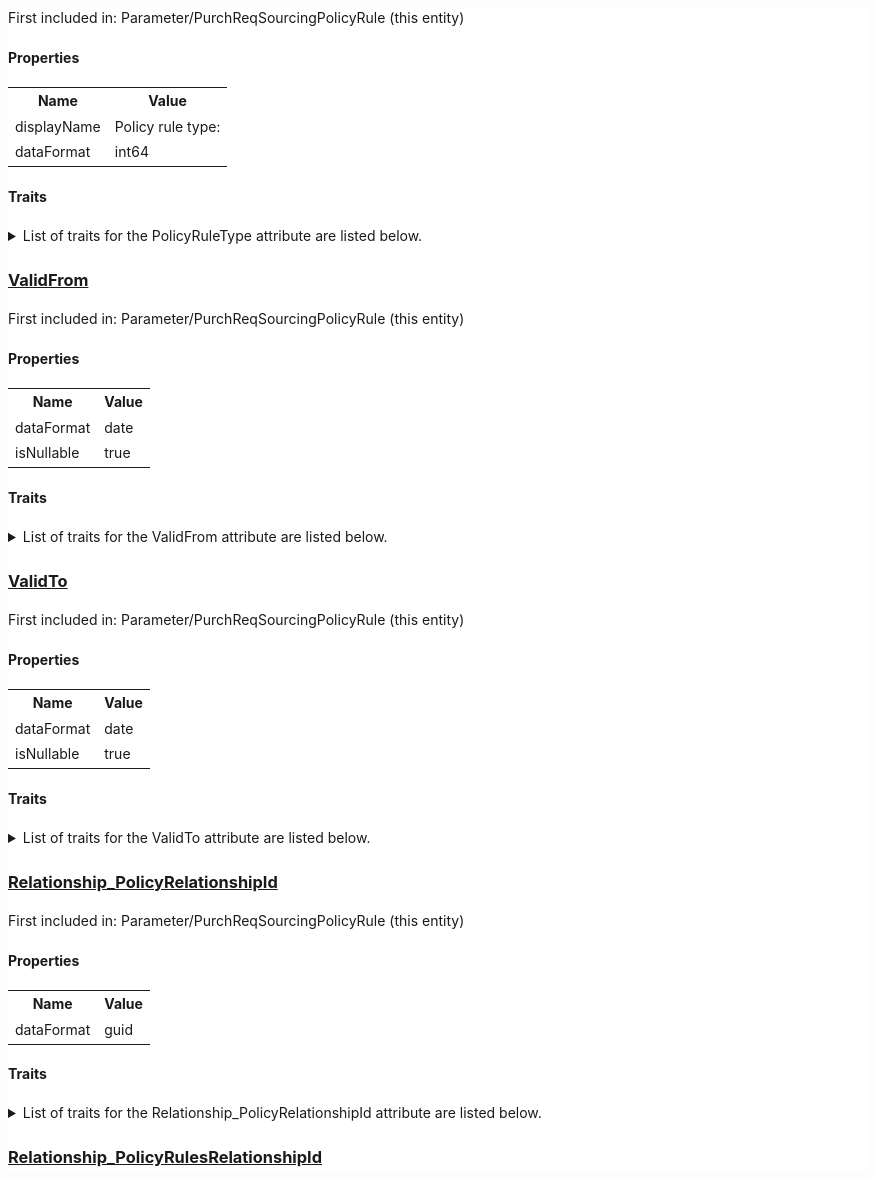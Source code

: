 First included in: Parameter/PurchReqSourcingPolicyRule (this entity)  

#### Properties

<table><tr><th>Name</th><th>Value</th></tr><tr><td>displayName</td><td>Policy rule type:</td></tr><tr><td>dataFormat</td><td>int64</td></tr></table>

#### Traits

<details><summary>List of traits for the PolicyRuleType attribute are listed below.</summary></details>

### <a href=#ValidFrom name="ValidFrom">ValidFrom</a>

First included in: Parameter/PurchReqSourcingPolicyRule (this entity)  

#### Properties

<table><tr><th>Name</th><th>Value</th></tr><tr><td>dataFormat</td><td>date</td></tr><tr><td>isNullable</td><td>true</td></tr></table>

#### Traits

<details><summary>List of traits for the ValidFrom attribute are listed below.</summary></details>

### <a href=#ValidTo name="ValidTo">ValidTo</a>

First included in: Parameter/PurchReqSourcingPolicyRule (this entity)  

#### Properties

<table><tr><th>Name</th><th>Value</th></tr><tr><td>dataFormat</td><td>date</td></tr><tr><td>isNullable</td><td>true</td></tr></table>

#### Traits

<details><summary>List of traits for the ValidTo attribute are listed below.</summary></details>

### <a href=#Relationship_PolicyRelationshipId name="Relationship_PolicyRelationshipId">Relationship_PolicyRelationshipId</a>

First included in: Parameter/PurchReqSourcingPolicyRule (this entity)  

#### Properties

<table><tr><th>Name</th><th>Value</th></tr><tr><td>dataFormat</td><td>guid</td></tr></table>

#### Traits

<details><summary>List of traits for the Relationship_PolicyRelationshipId attribute are listed below.</summary></details>

### <a href=#Relationship_PolicyRulesRelationshipId name="Relationship_PolicyRulesRelationshipId">Relationship_PolicyRulesRelationshipId</a>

◆ ◆ ◆ ◆

### YOUR INSTRUCTIONS
Every line in the material above that has the word "summary" should be copied.

### EXPECTED OUTPUT
<details><summary>List of traits for the PolicyRuleType attribute are listed below.</summary></details>
<details><summary>List of traits for the ValidFrom attribute are listed below.</summary></details>
<details><summary>List of traits for the ValidTo attribute are listed below.</summary></details>
<details><summary>List of traits for the Relationship_PolicyRelationshipId attribute are listed below.</summary></details>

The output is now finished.